I know that in FM the frequency has been modulated to carry the signal by superimposing the signal wave to the carrier wave and for AM the amplitude has been varied by a similar process.

However, what I don't understand is why FM radio waves are less susceptible to interference.

Is it because when two waves interfere it is easier to change the amplitude as compared to the frequency, if so why?

• For a discussion about "wave" vs "signal", see electronics.stackexchange.com/a/239277/64158 – Marcus Müller Jun 17 '16 at 19:53
• I know that in FM the frequency has been modulated to carry the signal by superimposing the signal wave to the carrier wave not completely true: FM is done by changing the carrier wave's frequency, not superimposing (==adding) a different signal. You're a bit careless about your terminology! – Marcus Müller Jun 18 '16 at 16:07

The waves (to be correct: the signals) are exactly as suspectable to noise for both modulations!

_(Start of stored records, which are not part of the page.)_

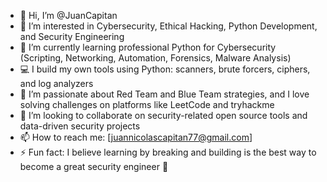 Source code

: - 👋 Hi, I’m @JuanCapitan  
- 👀 I’m interested in Cybersecurity, Ethical Hacking, Python Development, and Security Engineering 
- 🌱 I’m currently learning professional Python for Cybersecurity (Scripting, Networking, Automation, Forensics, Malware Analysis)  
- 💻 I build my own tools using Python: scanners, brute forcers, ciphers, and log analyzers  
- 🔐 I’m passionate about Red Team and Blue Team strategies, and I love solving challenges on platforms like LeetCode and tryhackme
- 🤝 I’m looking to collaborate on security-related open source tools and data-driven security projects  
- 📫 How to reach me: [juannicolascapitan77@gmail.com]  
- ⚡ Fun fact: I believe learning by breaking and building is the best way to become a great security engineer 🚀  

<!---
JuanCapitan/JuanCapitan is a ✨ special ✨ repository because its `README.md` (this file) appears on your GitHub profile.
You can click the Preview link to take a look at your changes.
--->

As the name suggests, Amplitude Modulation (AM) works by taking the input (audio) signal, and using its strength, to modify the amplitude of your carrier wave. The AM receiver hence only has the amplitude of the received signal to recover the original audio.

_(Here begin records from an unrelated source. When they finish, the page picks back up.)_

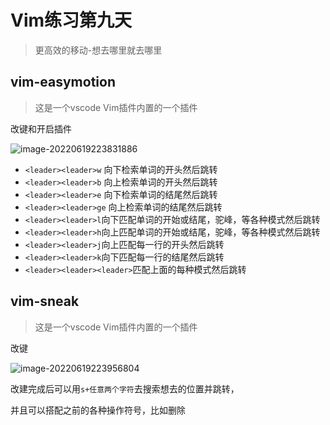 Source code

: # Vim练习第九天

> 更高效的移动-想去哪里就去哪里

## vim-easymotion

> 这是一个vscode Vim插件内置的一个插件

改键和开启插件

![image-20220619223831886](https://tva1.sinaimg.cn/large/e6c9d24egy1h3dxjkpr69j20qs0c00u3.jpg)

- `<leader><leader>w` 向下检索单词的开头然后跳转
- `<leader><leader>b` 向上检索单词的开头然后跳转
- `<leader><leader>e` 向下检索单词的结尾然后跳转
- `<leader><leader>ge` 向上检索单词的结尾然后跳转
- `<leader><leader>l`向下匹配单词的开始或结尾，驼峰，等各种模式然后跳转
- `<leader><leader>h`向上匹配单词的开始或结尾，驼峰，等各种模式然后跳转
- `<leader><leader>j`向上匹配每一行的开头然后跳转
- `<leader><leader>k`向下匹配每一行的结尾然后跳转
- `<leader><leader><leader>`匹配上面的每种模式然后跳转

## vim-sneak

> 这是一个vscode Vim插件内置的一个插件

改键

![image-20220619223956804](https://tva1.sinaimg.cn/large/e6c9d24egy1h3dxl0yrskj21140oc763.jpg)

改建完成后可以用`s+任意两个字符`去搜索想去的位置并跳转，

并且可以搭配之前的各种操作符号，比如删除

In Frequency Modulation (FM), the input signal's amplitude is used to change the frequency of the carrier wave. The receiver then tries to detect the frequency changes, and reconstruct the original audio signal as the change in frequency observed.

The absolute strength of the received signal hence doesn't matter for FM, and is the only thing relevant for AM.

Now, noise as we usually look at it, is additive, meaning that it changes the receive signal amplitude. Hence, AM is especially badly suited to deal with noisy channels (a channel in signal theory is everything that happens to a signal between transmitter and receiver).

I see, and is there a particular reason why noise only seems to affect aplitude?

physics. Noise is "random" energy that changes the observed voltage with a positive or negative sign. It adds to the signal. Really, just simple addition of voltages.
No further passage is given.